The problem - An exact copy of every record is needed, with the pictures left out.
....
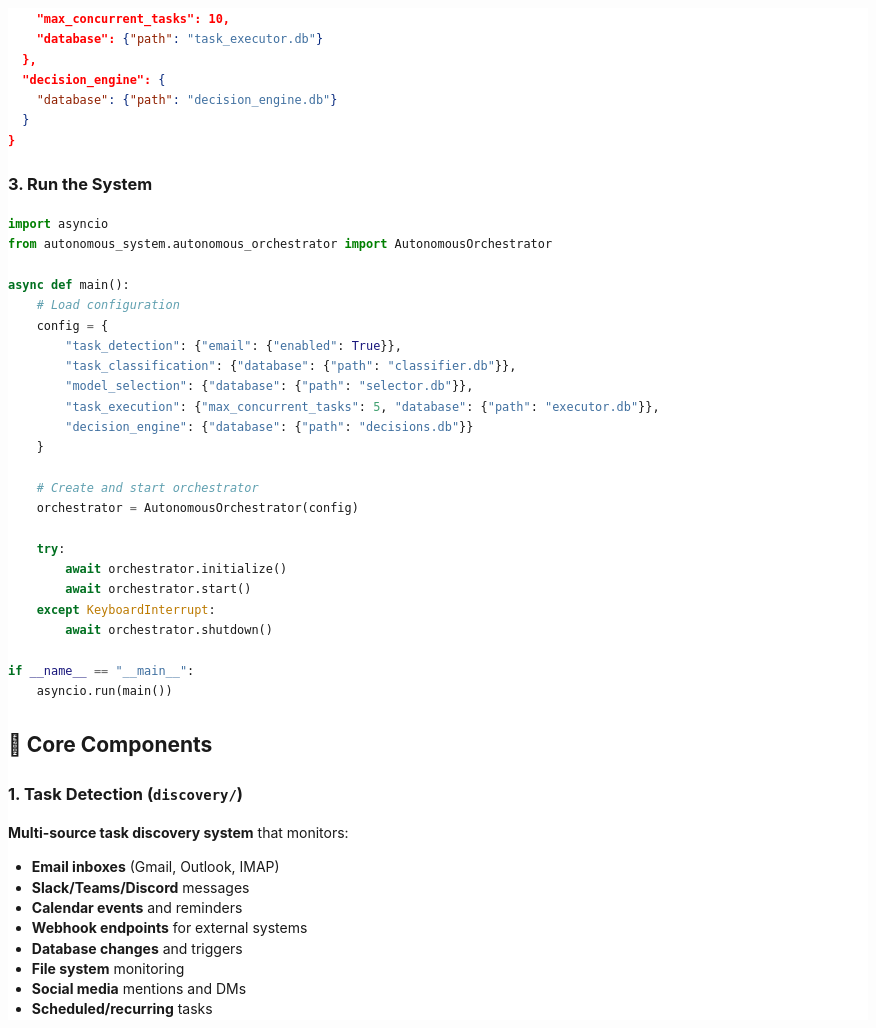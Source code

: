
 ```json
    "max_concurrent_tasks": 10,
    "database": {"path": "task_executor.db"}
  },
  "decision_engine": {
    "database": {"path": "decision_engine.db"}
  }
}
```

### 3. Run the System

```python
import asyncio
from autonomous_system.autonomous_orchestrator import AutonomousOrchestrator

async def main():
    # Load configuration
    config = {
        "task_detection": {"email": {"enabled": True}},
        "task_classification": {"database": {"path": "classifier.db"}},
        "model_selection": {"database": {"path": "selector.db"}},
        "task_execution": {"max_concurrent_tasks": 5, "database": {"path": "executor.db"}},
        "decision_engine": {"database": {"path": "decisions.db"}}
    }

    # Create and start orchestrator
    orchestrator = AutonomousOrchestrator(config)

    try:
        await orchestrator.initialize()
        await orchestrator.start()
    except KeyboardInterrupt:
        await orchestrator.shutdown()

if __name__ == "__main__":
    asyncio.run(main())
```

## 🔧 Core Components

### 1. Task Detection (`discovery/`)

**Multi-source task discovery system** that monitors:
- **Email inboxes** (Gmail, Outlook, IMAP)
- **Slack/Teams/Discord** messages
- **Calendar events** and reminders
- **Webhook endpoints** for external systems
- **Database changes** and triggers
- **File system** monitoring
- **Social media** mentions and DMs
- **Scheduled/recurring** tasks
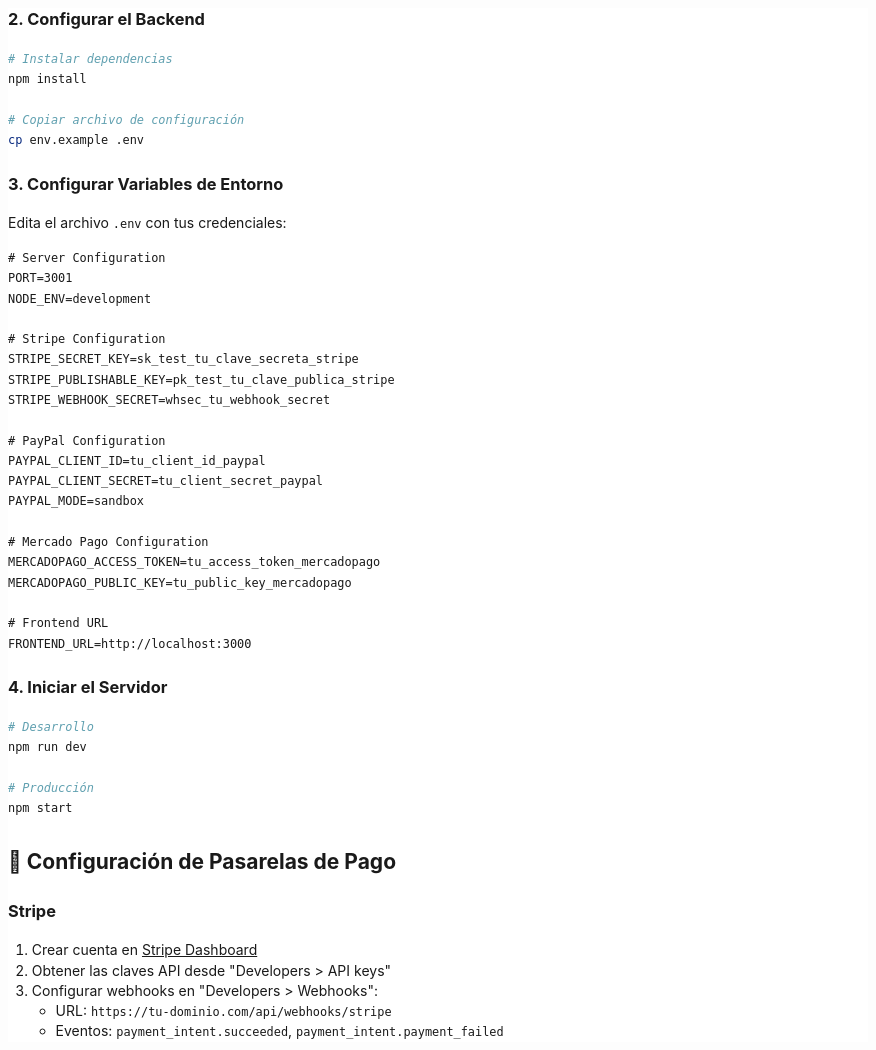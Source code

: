 ### 2. Configurar el Backend

```bash
# Instalar dependencias
npm install

# Copiar archivo de configuración
cp env.example .env
```

### 3. Configurar Variables de Entorno

Edita el archivo `.env` con tus credenciales:

```env
# Server Configuration
PORT=3001
NODE_ENV=development

# Stripe Configuration
STRIPE_SECRET_KEY=sk_test_tu_clave_secreta_stripe
STRIPE_PUBLISHABLE_KEY=pk_test_tu_clave_publica_stripe
STRIPE_WEBHOOK_SECRET=whsec_tu_webhook_secret

# PayPal Configuration
PAYPAL_CLIENT_ID=tu_client_id_paypal
PAYPAL_CLIENT_SECRET=tu_client_secret_paypal
PAYPAL_MODE=sandbox

# Mercado Pago Configuration
MERCADOPAGO_ACCESS_TOKEN=tu_access_token_mercadopago
MERCADOPAGO_PUBLIC_KEY=tu_public_key_mercadopago

# Frontend URL
FRONTEND_URL=http://localhost:3000
```

### 4. Iniciar el Servidor

```bash
# Desarrollo
npm run dev

# Producción
npm start
```

## 🔧 Configuración de Pasarelas de Pago

### Stripe

1. Crear cuenta en [Stripe Dashboard](https://dashboard.stripe.com)
2. Obtener las claves API desde "Developers > API keys"
3. Configurar webhooks en "Developers > Webhooks":
   - URL: `https://tu-dominio.com/api/webhooks/stripe`
   - Eventos: `payment_intent.succeeded`, `payment_intent.payment_failed`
....
Output for this task -
Source code

:
 ```json
    "max_concurrent_tasks": 10,
    "database": {"path": "task_executor.db"}
  },
  "decision_engine": {
    "database": {"path": "decision_engine.db"}
  }
}
```

### 3. Run the System

```python
import asyncio
from autonomous_system.autonomous_orchestrator import AutonomousOrchestrator

async def main():
    # Load configuration
    config = {
        "task_detection": {"email": {"enabled": True}},
        "task_classification": {"database": {"path": "classifier.db"}},
        "model_selection": {"database": {"path": "selector.db"}},
        "task_execution": {"max_concurrent_tasks": 5, "database": {"path": "executor.db"}},
        "decision_engine": {"database": {"path": "decisions.db"}}
    }

    # Create and start orchestrator
    orchestrator = AutonomousOrchestrator(config)

    try:
        await orchestrator.initialize()
        await orchestrator.start()
    except KeyboardInterrupt:
        await orchestrator.shutdown()

if __name__ == "__main__":
    asyncio.run(main())
```

## 🔧 Core Components

### 1. Task Detection (`discovery/`)

**Multi-source task discovery system** that monitors:
- **Email inboxes** (Gmail, Outlook, IMAP)
- **Slack/Teams/Discord** messages
- **Calendar events** and reminders
- **Webhook endpoints** for external systems
- **Database changes** and triggers
- **File system** monitoring
- **Social media** mentions and DMs
- **Scheduled/recurring** tasks
Source code

: ### 2. Configurar el Backend

```bash
# Instalar dependencias
npm install

# Copiar archivo de configuración
cp env.example .env
```

### 3. Configurar Variables de Entorno

Edita el archivo `.env` con tus credenciales:

```env
# Server Configuration
PORT=3001
NODE_ENV=development

# Stripe Configuration
STRIPE_SECRET_KEY=sk_test_tu_clave_secreta_stripe
STRIPE_PUBLISHABLE_KEY=pk_test_tu_clave_publica_stripe
STRIPE_WEBHOOK_SECRET=whsec_tu_webhook_secret

# PayPal Configuration
PAYPAL_CLIENT_ID=tu_client_id_paypal
PAYPAL_CLIENT_SECRET=tu_client_secret_paypal
PAYPAL_MODE=sandbox

# Mercado Pago Configuration
MERCADOPAGO_ACCESS_TOKEN=tu_access_token_mercadopago
MERCADOPAGO_PUBLIC_KEY=tu_public_key_mercadopago

# Frontend URL
FRONTEND_URL=http://localhost:3000
```

### 4. Iniciar el Servidor

```bash
# Desarrollo
npm run dev

# Producción
npm start
```

## 🔧 Configuración de Pasarelas de Pago

### Stripe

1. Crear cuenta en [Stripe Dashboard](https://dashboard.stripe.com)
2. Obtener las claves API desde "Developers > API keys"
3. Configurar webhooks en "Developers > Webhooks":
   - URL: `https://tu-dominio.com/api/webhooks/stripe`
   - Eventos: `payment_intent.succeeded`, `payment_intent.payment_failed`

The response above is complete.